═══ Provided records ═══

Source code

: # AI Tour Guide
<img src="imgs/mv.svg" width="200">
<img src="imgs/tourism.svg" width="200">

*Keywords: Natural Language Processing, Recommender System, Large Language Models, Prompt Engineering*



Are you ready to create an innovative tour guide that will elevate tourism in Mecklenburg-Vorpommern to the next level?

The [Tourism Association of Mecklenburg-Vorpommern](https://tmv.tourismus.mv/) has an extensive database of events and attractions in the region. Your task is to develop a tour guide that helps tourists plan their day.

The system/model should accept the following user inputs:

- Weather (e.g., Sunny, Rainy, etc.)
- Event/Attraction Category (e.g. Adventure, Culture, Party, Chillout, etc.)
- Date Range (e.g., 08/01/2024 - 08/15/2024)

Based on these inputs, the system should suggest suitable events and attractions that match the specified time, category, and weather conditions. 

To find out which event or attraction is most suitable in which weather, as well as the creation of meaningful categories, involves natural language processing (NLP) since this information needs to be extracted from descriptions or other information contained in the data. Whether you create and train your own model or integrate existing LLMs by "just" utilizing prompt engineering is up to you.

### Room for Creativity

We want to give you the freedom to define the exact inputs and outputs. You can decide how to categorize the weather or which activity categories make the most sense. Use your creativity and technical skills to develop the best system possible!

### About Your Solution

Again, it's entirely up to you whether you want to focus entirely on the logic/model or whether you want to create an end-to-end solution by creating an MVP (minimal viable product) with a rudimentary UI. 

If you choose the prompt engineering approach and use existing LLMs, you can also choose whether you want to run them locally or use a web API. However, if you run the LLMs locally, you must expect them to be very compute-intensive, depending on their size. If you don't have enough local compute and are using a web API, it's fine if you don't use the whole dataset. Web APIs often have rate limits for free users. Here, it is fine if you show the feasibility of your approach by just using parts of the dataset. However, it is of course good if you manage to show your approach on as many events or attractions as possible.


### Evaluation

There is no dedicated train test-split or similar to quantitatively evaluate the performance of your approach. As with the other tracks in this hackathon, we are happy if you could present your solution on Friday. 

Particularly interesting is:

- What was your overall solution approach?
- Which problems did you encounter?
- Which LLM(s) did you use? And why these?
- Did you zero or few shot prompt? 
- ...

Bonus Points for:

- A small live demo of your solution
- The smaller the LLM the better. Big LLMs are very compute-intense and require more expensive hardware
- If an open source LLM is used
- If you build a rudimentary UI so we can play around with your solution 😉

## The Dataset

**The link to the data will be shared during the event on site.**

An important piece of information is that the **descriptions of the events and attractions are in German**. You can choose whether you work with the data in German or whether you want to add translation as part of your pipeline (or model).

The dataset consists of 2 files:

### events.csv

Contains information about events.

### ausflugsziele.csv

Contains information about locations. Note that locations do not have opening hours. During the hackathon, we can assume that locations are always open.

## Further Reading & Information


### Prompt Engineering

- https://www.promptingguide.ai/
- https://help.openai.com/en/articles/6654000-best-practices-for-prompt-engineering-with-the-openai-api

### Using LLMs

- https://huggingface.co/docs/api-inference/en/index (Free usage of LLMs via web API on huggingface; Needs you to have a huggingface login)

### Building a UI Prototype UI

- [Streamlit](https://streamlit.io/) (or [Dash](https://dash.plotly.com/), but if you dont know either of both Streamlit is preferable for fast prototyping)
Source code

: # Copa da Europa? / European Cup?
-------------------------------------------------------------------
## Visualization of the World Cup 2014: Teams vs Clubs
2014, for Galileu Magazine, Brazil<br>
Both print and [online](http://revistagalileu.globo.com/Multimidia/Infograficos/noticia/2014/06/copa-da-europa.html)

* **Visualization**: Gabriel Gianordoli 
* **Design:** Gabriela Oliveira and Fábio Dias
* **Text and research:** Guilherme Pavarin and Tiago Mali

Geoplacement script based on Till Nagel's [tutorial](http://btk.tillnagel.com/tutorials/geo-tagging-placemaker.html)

═══

Directions :: In the answer, please give only the lines from the line containing "Both print and" through the final line of the data, copied exactly.

The answer ::
Both print and [online](http://revistagalileu.globo.com/Multimidia/Infograficos/noticia/2014/06/copa-da-europa.html)

* **Visualization**: Gabriel Gianordoli 
* **Design:** Gabriela Oliveira and Fábio Dias
* **Text and research:** Guilherme Pavarin and Tiago Mali

Geoplacement script based on Till Nagel's [tutorial](http://btk.tillnagel.com/tutorials/geo-tagging-placemaker.html)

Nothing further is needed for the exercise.